My feet find their familiar rhythm: fast but steady, and I listen to music to disguise the soundtrack of the city. The adrenaline rush kicks in to dismantle the pain, and I push myself a little harder. I run past the pub on the corner where Ben and I used to go drinking on Friday nights, before we forgot who and how to be with each other. Then I run past the council tower blocks and the millionaires’ playground of terraced luxury on the neighbouring street; the haves and have-nots side by side, at least in proximity.

Moving to an expensive corner of West London was Ben’s idea. I was away in LA when we bought the place; fear persuaded me it was the right thing to do. I didn’t even step inside before we owned it. When I finally did, the whole house was quite transformed from the photos I had seen online. Ben renovated our new home all by himself: new fixtures and fittings for the brand-new us we thought we could and should be.

As I run around the corner of the street, my eyes find the bookshop. I try not to look, but it’s like the scene of an accident and I can’t help it. It’s where we arranged to meet for our first date. He knew about my love of books, which is why he chose this place. I arrived a little early that night, filled with anticipation and nerves, and browsed the shelves while I waited. Fifteen minutes later, when my date still hadn’t turned up, my anxiety levels were peaking.

‘Excuse me, are you Aimee?’ asked an elderly gentleman with a kind smile.

I felt confused, a little sick; he was nothing like the handsome young man in the profile picture I had seen. I considered fleeing from the shop.

‘Another customer came in earlier; he bought this and asked me to give it to you. He said it was a clue.’ The man beamed as though this were the most fun he’d had in years. Then he held out a neatly wrapped brown-paper parcel. With the tension removed from the situation, things seemed to fall into place and I realised this was the owner of the shop, not my date. I thanked him and took what I guessed was a book, grateful when he left me alone to unwrap it. Inside, I found one of my childhood favourites: The Secret Garden. It took a while for the penny to drop, but then I remembered that the florist on the corner shared the same name as the book.

The woman in the flower shop grinned as soon as I walked in, my entrance accompanied by the tinkle of a bell on her door.

‘Aimee?’

When I nodded, she presented me with a bouquet of white roses. There was a note:

Roses are white.

So sorry I’m late.

Can’t wait for tonight.

You’re my perfect date.

I read it three times, as though trying to translate the words, then noticed the florist still smiling in my direction. People staring at me has always made me feel uncomfortable.

‘He said he’d meet you at your favourite restaurant.’

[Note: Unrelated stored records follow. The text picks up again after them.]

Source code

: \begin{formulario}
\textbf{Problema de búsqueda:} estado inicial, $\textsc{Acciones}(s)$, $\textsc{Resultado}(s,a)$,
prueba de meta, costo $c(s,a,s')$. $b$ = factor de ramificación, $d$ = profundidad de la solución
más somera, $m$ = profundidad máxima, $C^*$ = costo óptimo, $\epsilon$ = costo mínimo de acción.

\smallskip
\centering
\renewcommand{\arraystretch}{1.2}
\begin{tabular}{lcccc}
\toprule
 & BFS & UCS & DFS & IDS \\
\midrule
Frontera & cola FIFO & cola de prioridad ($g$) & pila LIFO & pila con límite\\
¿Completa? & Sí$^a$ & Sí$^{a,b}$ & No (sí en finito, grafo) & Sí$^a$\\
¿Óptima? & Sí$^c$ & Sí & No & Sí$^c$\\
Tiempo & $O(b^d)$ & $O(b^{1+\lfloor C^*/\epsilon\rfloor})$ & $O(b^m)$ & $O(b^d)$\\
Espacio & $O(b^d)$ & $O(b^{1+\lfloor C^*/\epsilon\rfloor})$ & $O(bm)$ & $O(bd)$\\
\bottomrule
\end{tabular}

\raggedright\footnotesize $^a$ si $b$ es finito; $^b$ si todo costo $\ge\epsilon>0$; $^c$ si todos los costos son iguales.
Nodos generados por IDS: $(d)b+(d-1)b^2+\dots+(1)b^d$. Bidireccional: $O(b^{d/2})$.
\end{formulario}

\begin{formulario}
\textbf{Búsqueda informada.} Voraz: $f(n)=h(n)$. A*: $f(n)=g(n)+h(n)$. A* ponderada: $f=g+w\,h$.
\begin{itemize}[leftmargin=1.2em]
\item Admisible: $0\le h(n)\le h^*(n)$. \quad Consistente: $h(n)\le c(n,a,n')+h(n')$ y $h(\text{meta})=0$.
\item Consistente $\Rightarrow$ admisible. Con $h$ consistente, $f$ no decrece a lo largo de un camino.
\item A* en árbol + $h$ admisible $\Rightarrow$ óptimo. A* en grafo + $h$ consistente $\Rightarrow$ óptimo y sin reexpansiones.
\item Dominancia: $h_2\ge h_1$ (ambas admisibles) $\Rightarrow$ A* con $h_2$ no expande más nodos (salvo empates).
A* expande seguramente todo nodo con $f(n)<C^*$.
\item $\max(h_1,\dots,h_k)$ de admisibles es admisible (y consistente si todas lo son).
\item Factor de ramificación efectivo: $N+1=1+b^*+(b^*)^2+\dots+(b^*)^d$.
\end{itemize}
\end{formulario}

I thanked her and left. We didn’t have a favourite restaurant, having never eaten out together, so I walked along the high street carrying my book and flowers, enjoying the game. I replayed our email conversations in my mind and remembered one about food. His preferences had all been so fancy, mine . . . less so. I had regretted telling him my favourite meal and blamed my upbringing.

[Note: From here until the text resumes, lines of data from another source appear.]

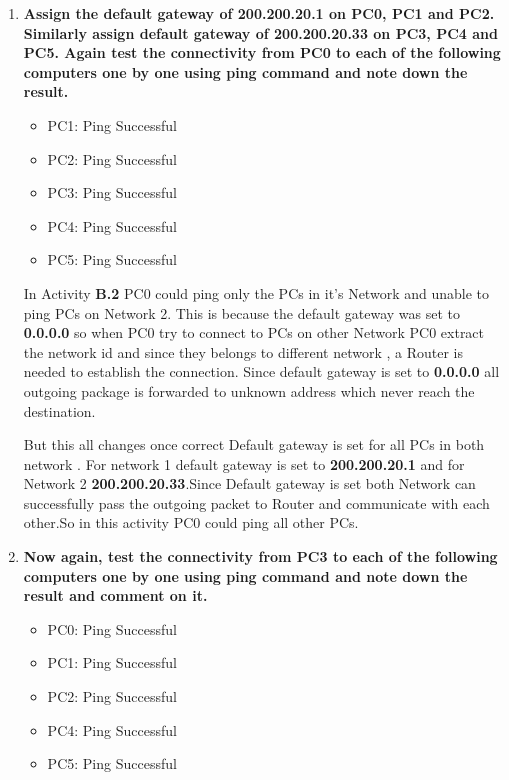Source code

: \documentclass[a4paper,11pt]{article}
\begin{document}
\begin{enumerate}

      \item \textbf{Assign the default gateway of 200.200.20.1 on PC0, PC1 and PC2. Similarly assign default gateway of 200.200.20.33 on PC3, PC4 and PC5. Again test the connectivity from PC0 to each of the following computers one by one using ping command and note down the result.}
            \begin{itemize}
                  \item PC1: Ping Successful
                  \item PC2: Ping Successful\\
                  \item PC3: Ping Successful
                  \item PC4: Ping Successful
                  \item PC5: Ping Successful
            \end{itemize}

            In Activity \textbf{B.2} PC0 could ping only the PCs in it's Network and unable to ping PCs on Network 2. This is because the default gateway was set to \textbf{0.0.0.0} so when PC0 try to connect to PCs on other Network PC0 extract the network id and since they belongs to different network , a Router is needed to establish the connection.
            Since default gateway is set to \textbf{0.0.0.0} all outgoing package is forwarded to unknown address which never reach the destination.

            But this all changes once correct Default gateway is set for all PCs in both network . For network 1 default gateway is set to \textbf{200.200.20.1} and for Network 2 \textbf{200.200.20.33}.Since Default gateway is set  both Network can successfully pass the outgoing packet to Router and communicate with each other.So in this activity PC0 could ping all other PCs.


      \item \textbf{Now again, test the connectivity from PC3 to each of the following computers one by one using ping command and note down the result and comment on it.}
            \begin{itemize}
                  \item PC0: Ping Successful
                  \item PC1: Ping Successful
                  \item PC2: Ping Successful\\
                  \item PC4: Ping Successful
                  \item PC5: Ping Successful
            \end{itemize}



\end{enumerate}
\end{document}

The man behind the counter at the fish-and-chips shop smiled. I was a regular back then.

‘Salt and vinegar?’

‘Yes please.’

He shovelled some chips into a paper cone, then gave them to me, along with a ticket for a film screening later that night. The chips were too hot, and I was too anxious to eat them as I hurried along the road. But as soon as I saw Ben standing outside the cinema, all my fear seemed to disappear.

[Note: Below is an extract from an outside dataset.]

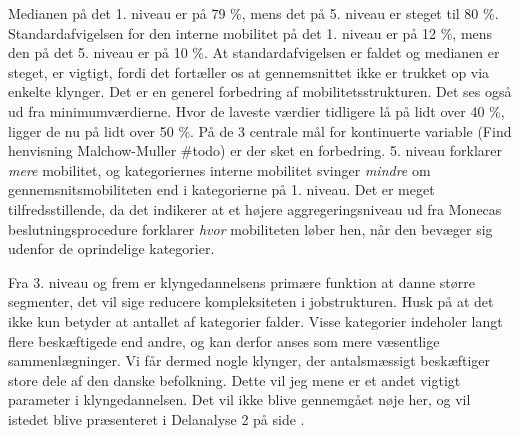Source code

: Medianen på det 1. niveau er på 79 \%, mens det på 5. niveau er steget til 80 \%. Standardafvigelsen for den interne mobilitet på det 1. niveau er på 12 \%, mens den på det 5. niveau er på 10 \%. At standardafvigelsen er faldet og medianen er steget, er vigtigt, fordi det fortæller os at gennemsnittet ikke er trukket op via enkelte klynger.  Det er en generel forbedring af mobilitetsstrukturen. Det ses også ud fra minimumværdierne. Hvor de laveste værdier tidligere lå på lidt over 40 \%, ligger de nu på lidt over 50 \%. På de 3 centrale mål for kontinuerte variable (Find henvisning Malchow-Muller \#todo) er der sket en forbedring. 5. niveau forklarer \emph{mere} mobilitet, og kategoriernes interne mobilitet svinger \emph{mindre} om gennemsnitsmobiliteten end i kategorierne på 1. niveau. Det er meget tilfredsstillende, da det indikerer at et højere aggregeringsniveau ud fra Monecas beslutningsprocedure forklarer \emph{hvor} mobiliteten løber hen, når den bevæger sig udenfor de oprindelige kategorier. 

Fra 3. niveau og frem er klyngedannelsens primære funktion at danne større segmenter, det vil sige reducere kompleksiteten i jobstrukturen. Husk på at det ikke kun betyder at antallet af kategorier falder. Visse kategorier indeholer langt flere beskæftigede end andre, og kan derfor anses som mere væsentlige sammenlægninger. Vi får dermed nogle klynger, der antalsmæssigt beskæftiger store dele af den danske befolkning. Dette vil jeg mene er et andet vigtigt parameter i klyngedannelsen. Det vil ikke blive gennemgået nøje her, og vil istedet blive præsenteret i Delanalyse 2 på side \pageref{kap_delanalyse2_socialeprocesser}.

I remember our first kiss.

It felt so right. We had a connection I could neither fathom or explain, and we slotted together as though we were meant to be that way. I smile at the memory of who we were then. That version of us was good. Then I stumble on the uneven pavement outside the cinema, and it brings me back to the present. Its doors are closed. The lights are off. And Ben is gone.

I run a little faster.

I pass the charity shops, wondering if the clothes in the windows were donated in generosity or sorrow. I run past the man pushing a broom along the pavement, sweeping away the litter of other people’s lives. Then I run past the Italian restaurant where the waitress recognised me the last time we ate there. I haven’t been back since; it feels as if I can’t.